這才得知,這是區分漁家百姓中首領和手下地位的方法和一種傳遞消息的聯絡手段……羅英杰用樹枝傳遞消息的辦法,就是受此啟發。
凡是把燈籠掛在桅桿上的,都是在漁家百姓中有身份地位的,這其中也有區別,那幾盞用白紙做的燈籠,就是一支漁家百姓的首領的漁船,而在首領的漁船周圍,必然會有他的心腹的漁船圍著,就是抱團,或者是宣示這塊水域現在歸誰管的意思。所以,但凡是熟悉的人,到了這里,只要看到白燈籠周邊的人熟不熟,就可以確定其首領是誰。況且,到了這里,是可以打聽的。
而燈籠掛的位置的高低,那也是有講究的:沒事時把燈籠掛在桅桿最高處,可一旦有事,比如說來了客人,就把燈籠掛在桅桿的中間。而一旦掛在了桅桿的半中間,最主要的意思是提醒周邊漁船中自己的手下,我船上來了客人,大家都打起精神,萬一火并起來,大家也有個準備不是?而等事情結束的時候,燈籠如果沒有及時升到最高,或者是老大沒有送客人出門,手下們都必然會第一時間去查看……反正這里面的詳細意思很多,一時也解釋不清。
張青山等人的運氣很不錯,這不,雖記不清到底穿過了多少船只的甲板,可等他們眼前的漁船越來越少,最終能見到河面的時候,羅英杰大眼一掃,立馬向七八米外一條掛著白燈籠的漁船走去。

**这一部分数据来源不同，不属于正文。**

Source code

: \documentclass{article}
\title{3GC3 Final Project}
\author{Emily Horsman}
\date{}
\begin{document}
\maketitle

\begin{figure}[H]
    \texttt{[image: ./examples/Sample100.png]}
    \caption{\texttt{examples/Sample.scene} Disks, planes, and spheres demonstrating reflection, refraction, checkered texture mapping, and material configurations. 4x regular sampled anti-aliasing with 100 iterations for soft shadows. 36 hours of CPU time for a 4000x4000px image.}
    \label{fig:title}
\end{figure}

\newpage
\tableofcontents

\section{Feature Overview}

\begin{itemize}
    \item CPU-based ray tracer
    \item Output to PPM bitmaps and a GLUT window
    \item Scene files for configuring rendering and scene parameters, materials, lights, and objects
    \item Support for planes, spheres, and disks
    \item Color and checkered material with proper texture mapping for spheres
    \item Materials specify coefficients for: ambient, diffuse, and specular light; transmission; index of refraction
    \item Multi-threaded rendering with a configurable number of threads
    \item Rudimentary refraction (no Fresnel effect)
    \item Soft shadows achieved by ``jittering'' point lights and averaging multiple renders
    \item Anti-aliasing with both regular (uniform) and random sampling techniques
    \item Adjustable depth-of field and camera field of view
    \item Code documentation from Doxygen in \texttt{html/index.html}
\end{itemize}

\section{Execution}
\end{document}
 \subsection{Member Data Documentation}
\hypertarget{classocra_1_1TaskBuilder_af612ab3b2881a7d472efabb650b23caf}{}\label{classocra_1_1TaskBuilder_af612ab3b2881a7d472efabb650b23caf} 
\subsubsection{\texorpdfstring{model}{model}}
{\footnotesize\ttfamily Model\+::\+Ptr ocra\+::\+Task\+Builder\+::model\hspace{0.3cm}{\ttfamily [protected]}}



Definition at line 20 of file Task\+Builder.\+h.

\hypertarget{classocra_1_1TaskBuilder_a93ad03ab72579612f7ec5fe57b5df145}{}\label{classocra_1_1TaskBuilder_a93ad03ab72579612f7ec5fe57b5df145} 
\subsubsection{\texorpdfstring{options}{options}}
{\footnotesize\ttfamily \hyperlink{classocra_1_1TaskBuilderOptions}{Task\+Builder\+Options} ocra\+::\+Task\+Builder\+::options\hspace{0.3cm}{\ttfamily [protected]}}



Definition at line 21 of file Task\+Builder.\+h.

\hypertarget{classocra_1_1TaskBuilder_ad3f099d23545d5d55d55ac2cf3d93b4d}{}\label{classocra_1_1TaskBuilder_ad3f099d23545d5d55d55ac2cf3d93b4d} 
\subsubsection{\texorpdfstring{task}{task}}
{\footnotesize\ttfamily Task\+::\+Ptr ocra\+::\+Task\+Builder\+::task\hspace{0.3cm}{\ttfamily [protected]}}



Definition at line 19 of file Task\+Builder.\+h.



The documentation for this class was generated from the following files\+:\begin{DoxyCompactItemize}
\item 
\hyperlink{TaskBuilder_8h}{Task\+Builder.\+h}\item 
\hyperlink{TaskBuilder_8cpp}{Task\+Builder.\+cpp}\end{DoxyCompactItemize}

漁船關著的艙門兩邊,各坐著一個人:左邊坐著個正在用手搓線的姑娘,低著頭,搓的很是認真,只是嘴里不停的在跟右邊那個平頭小伙子嘮叨著什么。現在可是秋末時節,可右邊那個小伙子卻僅僅穿了件馬甲,露出精壯的肌肉,任憑秋風輕撫。左手拿著一塊磨刀石,右手則是一把大砍刀,正有一下沒一下的磨著刀刃。顯然,這小伙子是個不愛說話的,靜靜地聽著姑娘的嘮叨,被問急了,才偶爾回了一句,很有惜字如金的風范。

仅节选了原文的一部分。